▸ **YOUR ASSIGNMENT**
What lines below include the word "mustHaveCurrencyAttribute"? Copy each one.

▸ **RECORDS FOR THIS TASK**

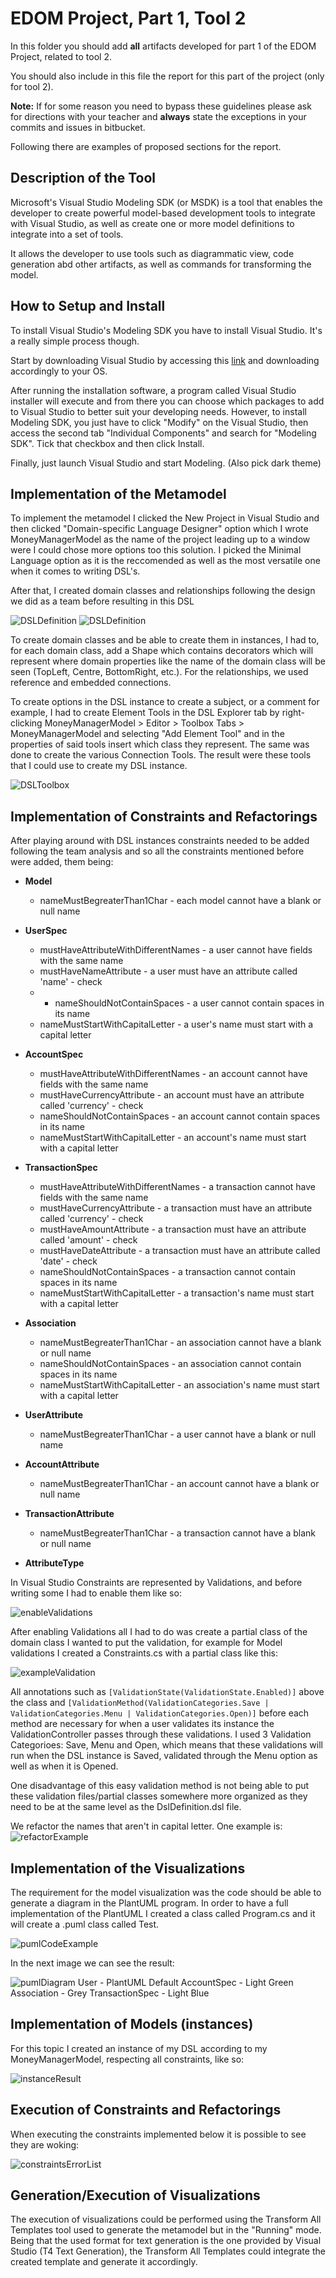 # EDOM Project, Part 1, Tool 2

In this folder you should add **all** artifacts developed for part 1 of the EDOM Project, related to tool 2.

You should also include in this file the report for this part of the project (only for tool 2).

**Note:** If for some reason you need to bypass these guidelines please ask for directions with your teacher and **always** state the exceptions in your commits and issues in bitbucket.

Following there are examples of proposed sections for the report.

## Description of the Tool

Microsoft's Visual Studio Modeling SDK (or MSDK) is a tool that enables the developer to create powerful model-based development tools to integrate with Visual Studio, as well as create one or more model definitions to integrate into a set of tools.

It allows the developer to use tools such as diagrammatic view, code generation abd other artifacts, as well as commands for transforming the model.

## How to Setup and Install

To install Visual Studio's Modeling SDK you have to install Visual Studio. It's a really simple process though.

Start by downloading Visual Studio by accessing this [link](https://visualstudio.microsoft.com/downloads/) and downloading accordingly to your OS.

After running the installation software, a program called Visual Studio installer will execute and from there you can choose which packages to add to Visual Studio to better suit your developing needs. However, to install Modeling SDK, you just have to click "Modify" on the Visual Studio, then access the second tab "Individual Components" and search for "Modeling SDK". Tick that checkbox and then click Install. 

Finally, just launch Visual Studio and start Modeling. (Also pick dark theme)

## Implementation of the Metamodel

To implement the metamodel I clicked the New Project in Visual Studio and then clicked "Domain-specific Language Designer" option which I wrote MoneyManagerModel as the name of the project leading up to a window were I could chose more options too this solution.
I picked the Minimal Language option as it is the reccomended as well as the most versatile one when it comes to writing DSL's.

After that, I created domain classes and relationships following the design we did as a team before resulting in this DSL

![DSLDefinition](../../diagrams/tool2-ms/dslDefinition_1.png)
![DSLDefinition](../../diagrams/tool2-ms/dslDefinition_2.png)

To create domain classes and be able to create them in instances, I had to, for each domain class, add a Shape which contains decorators which will represent where domain properties like the name of the domain class will be seen (TopLeft, Centre, BottomRight, etc.). For the relationships, we used reference and embedded connections.

To create options in the DSL instance to create a subject, or a comment for example, I had to create Element Tools in the DSL Explorer tab by right-clicking MoneyManagerModel > Editor > Toolbox Tabs > MoneyManagerModel and selecting "Add Element Tool" and in the properties of said tools insert which class they represent. The same was done to create the various Connection Tools. The result were these tools that I could use to create my DSL instance.

![DSLToolbox](../../diagrams/tool2-ms/dslToolbox.png)


## Implementation of Constraints and Refactorings

After playing around with DSL instances constraints needed to be added following the team analysis and so all the constraints mentioned before were added, them being:

* **Model**
    * nameMustBegreaterThan1Char - each model cannot have a blank or null name 

* **UserSpec**
    * mustHaveAttributeWithDifferentNames - a user cannot have fields with the same name 
    * mustHaveNameAttribute - a user must have an attribute called 'name' - check
    * * nameShouldNotContainSpaces - a user cannot contain spaces in its name
    * nameMustStartWithCapitalLetter - a user's name must start with a capital letter

* **AccountSpec**
    * mustHaveAttributeWithDifferentNames - an account cannot have fields with the same name
    * mustHaveCurrencyAttribute - an account must have an attribute called 'currency' - check
    * nameShouldNotContainSpaces - an account cannot contain spaces in its name
    * nameMustStartWithCapitalLetter - an account's name must start with a capital letter

* **TransactionSpec**
    * mustHaveAttributeWithDifferentNames - a transaction cannot have fields with the same name 
    * mustHaveCurrencyAttribute - a transaction must have an attribute called 'currency' - check
    * mustHaveAmountAttribute - a transaction must have an attribute called 'amount' - check
    * mustHaveDateAttribute - a transaction must have an attribute called 'date' - check
    * nameShouldNotContainSpaces - a transaction cannot contain spaces in its name
    * nameMustStartWithCapitalLetter - a transaction's name must start with a capital letter

* **Association**
    * nameMustBegreaterThan1Char - an association cannot have a blank or null name
    * nameShouldNotContainSpaces - an association cannot contain spaces in its name
    * nameMustStartWithCapitalLetter - an association's name must start with a capital letter

* **UserAttribute**
    * nameMustBegreaterThan1Char - a user cannot have a blank or null name
    
* **AccountAttribute**
    * nameMustBegreaterThan1Char - an account cannot have a blank or null name


* **TransactionAttribute**
    * nameMustBegreaterThan1Char - a transaction cannot have a blank or null name


* **AttributeType**

In Visual Studio Constraints are represented by Validations, and before writing some I had to enable them like so:

![enableValidations](../../diagrams/tool2-ms/enableValidations.png)

After enabling Validations all I had to do was create a partial class of the domain class I wanted to put the validation, for example for Model validations I created a Constraints.cs with a partial class like this:

![exampleValidation](../../diagrams/tool2-ms/exampleValidation.png)

All annotations such as `[ValidationState(ValidationState.Enabled)]` above the class and `[ValidationMethod(ValidationCategories.Save | ValidationCategories.Menu | ValidationCategories.Open)]` before each method are necessary for when a user validates its instance the ValidationController passes through these validations. I used 3 Validation Categorioes: Save, Menu and Open, which means that these validations will run when the DSL instance is Saved, validated through the Menu option as well as when it is Opened.

One disadvantage of this easy validation method is not being able to put these validation files/partial classes somewhere more organized as they need to be at the same level as the DslDefinition.dsl file.

We refactor the names that aren't in capital letter. One example is:
![refactorExample](../../diagrams/tool2-ms/refactorExample.png)

## Implementation of the Visualizations

The requirement for the model visualization was the code should be able to generate a diagram in the PlantUML program. In order to have a full implementation of the PlantUML I created a class called Program.cs and it will create a .puml class called Test. 

![pumlCodeExample](../../diagrams/tool2-ms/pumlCodeExample.png)

In the next image we can see the result:

![pumlDiagram](../../diagrams/tool2-ms/pumlDiagram.png)
User - PlantUML Default
AccountSpec - Light Green
Association - Grey
TransactionSpec - Light Blue

## Implementation of Models (instances)

For this topic I created an instance of my DSL according to my MoneyManagerModel, respecting all constraints, like so:

![instanceResult](../../diagrams/tool2-ms/instanceResult.png)

## Execution of Constraints and Refactorings

When executing the constraints implemented below it is possible to see they are woking:

![constraintsErrorList](../../diagrams/tool2-ms/constraintsErrorList.png)

## Generation/Execution of Visualizations

The execution of visualizations could be performed using the Transform All Templates tool used to generate the metamodel but in the "Running" mode. Being that the used format for text generation is the one provided by Visual Studio (T4 Text Generation), the Transform All Templates could integrate the created template and generate it accordingly.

▸ **RESPONSE TO THE TASK**
    * mustHaveCurrencyAttribute - an account must have an attribute called 'currency' - check
    * mustHaveCurrencyAttribute - a transaction must have an attribute called 'currency' - check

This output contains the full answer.